PROBLEM REQUIREMENTS
Give back all the data below exactly as it is shown.

[Dataset entries]
^^^^^^^^

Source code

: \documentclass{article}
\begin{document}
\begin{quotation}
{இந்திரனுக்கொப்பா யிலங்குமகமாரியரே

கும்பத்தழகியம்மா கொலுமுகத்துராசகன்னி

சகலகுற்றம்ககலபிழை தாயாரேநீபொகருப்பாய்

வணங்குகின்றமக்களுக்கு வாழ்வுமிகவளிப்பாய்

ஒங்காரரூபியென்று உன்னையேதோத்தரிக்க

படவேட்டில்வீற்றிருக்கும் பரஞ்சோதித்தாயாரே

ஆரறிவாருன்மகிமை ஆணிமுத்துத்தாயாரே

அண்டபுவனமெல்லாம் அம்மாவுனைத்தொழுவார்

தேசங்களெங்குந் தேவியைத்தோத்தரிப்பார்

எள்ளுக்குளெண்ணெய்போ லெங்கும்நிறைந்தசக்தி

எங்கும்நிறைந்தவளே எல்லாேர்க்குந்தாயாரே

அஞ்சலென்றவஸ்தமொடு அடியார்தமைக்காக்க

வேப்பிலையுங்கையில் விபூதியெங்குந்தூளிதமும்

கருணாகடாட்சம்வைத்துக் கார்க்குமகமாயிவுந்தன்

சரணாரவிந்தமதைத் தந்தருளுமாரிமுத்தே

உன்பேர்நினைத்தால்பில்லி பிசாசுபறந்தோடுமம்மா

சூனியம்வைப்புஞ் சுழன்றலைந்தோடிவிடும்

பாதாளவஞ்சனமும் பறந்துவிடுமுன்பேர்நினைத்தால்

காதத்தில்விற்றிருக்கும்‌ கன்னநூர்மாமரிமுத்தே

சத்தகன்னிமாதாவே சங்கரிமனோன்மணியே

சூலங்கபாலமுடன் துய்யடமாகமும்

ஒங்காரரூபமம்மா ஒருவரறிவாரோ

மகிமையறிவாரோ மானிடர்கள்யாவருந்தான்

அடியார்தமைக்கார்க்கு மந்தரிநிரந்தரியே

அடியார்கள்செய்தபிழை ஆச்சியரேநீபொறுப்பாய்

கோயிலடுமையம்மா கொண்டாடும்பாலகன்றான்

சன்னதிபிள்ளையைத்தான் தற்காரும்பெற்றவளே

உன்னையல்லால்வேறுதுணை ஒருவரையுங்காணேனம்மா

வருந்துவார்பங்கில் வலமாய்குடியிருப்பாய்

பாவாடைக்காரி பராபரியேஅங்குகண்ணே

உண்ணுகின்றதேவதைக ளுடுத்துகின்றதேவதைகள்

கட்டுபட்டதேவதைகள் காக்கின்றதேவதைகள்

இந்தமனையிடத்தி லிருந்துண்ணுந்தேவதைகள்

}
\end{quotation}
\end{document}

^^^^^^^^

WRITTEN RESPONSE
Source code

: \documentclass{article}
\begin{document}
\begin{quotation}
{இந்திரனுக்கொப்பா யிலங்குமகமாரியரே

கும்பத்தழகியம்மா கொலுமுகத்துராசகன்னி

சகலகுற்றம்ககலபிழை தாயாரேநீபொகருப்பாய்

வணங்குகின்றமக்களுக்கு வாழ்வுமிகவளிப்பாய்

ஒங்காரரூபியென்று உன்னையேதோத்தரிக்க

படவேட்டில்வீற்றிருக்கும் பரஞ்சோதித்தாயாரே

ஆரறிவாருன்மகிமை ஆணிமுத்துத்தாயாரே

அண்டபுவனமெல்லாம் அம்மாவுனைத்தொழுவார்

தேசங்களெங்குந் தேவியைத்தோத்தரிப்பார்

எள்ளுக்குளெண்ணெய்போ லெங்கும்நிறைந்தசக்தி

எங்கும்நிறைந்தவளே எல்லாேர்க்குந்தாயாரே

அஞ்சலென்றவஸ்தமொடு அடியார்தமைக்காக்க

வேப்பிலையுங்கையில் விபூதியெங்குந்தூளிதமும்

கருணாகடாட்சம்வைத்துக் கார்க்குமகமாயிவுந்தன்

சரணாரவிந்தமதைத் தந்தருளுமாரிமுத்தே

உன்பேர்நினைத்தால்பில்லி பிசாசுபறந்தோடுமம்மா

சூனியம்வைப்புஞ் சுழன்றலைந்தோடிவிடும்

பாதாளவஞ்சனமும் பறந்துவிடுமுன்பேர்நினைத்தால்

காதத்தில்விற்றிருக்கும்‌ கன்னநூர்மாமரிமுத்தே

சத்தகன்னிமாதாவே சங்கரிமனோன்மணியே

சூலங்கபாலமுடன் துய்யடமாகமும்

ஒங்காரரூபமம்மா ஒருவரறிவாரோ

மகிமையறிவாரோ மானிடர்கள்யாவருந்தான்

அடியார்தமைக்கார்க்கு மந்தரிநிரந்தரியே

அடியார்கள்செய்தபிழை ஆச்சியரேநீபொறுப்பாய்

கோயிலடுமையம்மா கொண்டாடும்பாலகன்றான்

சன்னதிபிள்ளையைத்தான் தற்காரும்பெற்றவளே

உன்னையல்லால்வேறுதுணை ஒருவரையுங்காணேனம்மா

வருந்துவார்பங்கில் வலமாய்குடியிருப்பாய்

பாவாடைக்காரி பராபரியேஅங்குகண்ணே

உண்ணுகின்றதேவதைக ளுடுத்துகின்றதேவதைகள்

கட்டுபட்டதேவதைகள் காக்கின்றதேவதைகள்

இந்தமனையிடத்தி லிருந்துண்ணுந்தேவதைகள்

}
\end{quotation}
\end{document}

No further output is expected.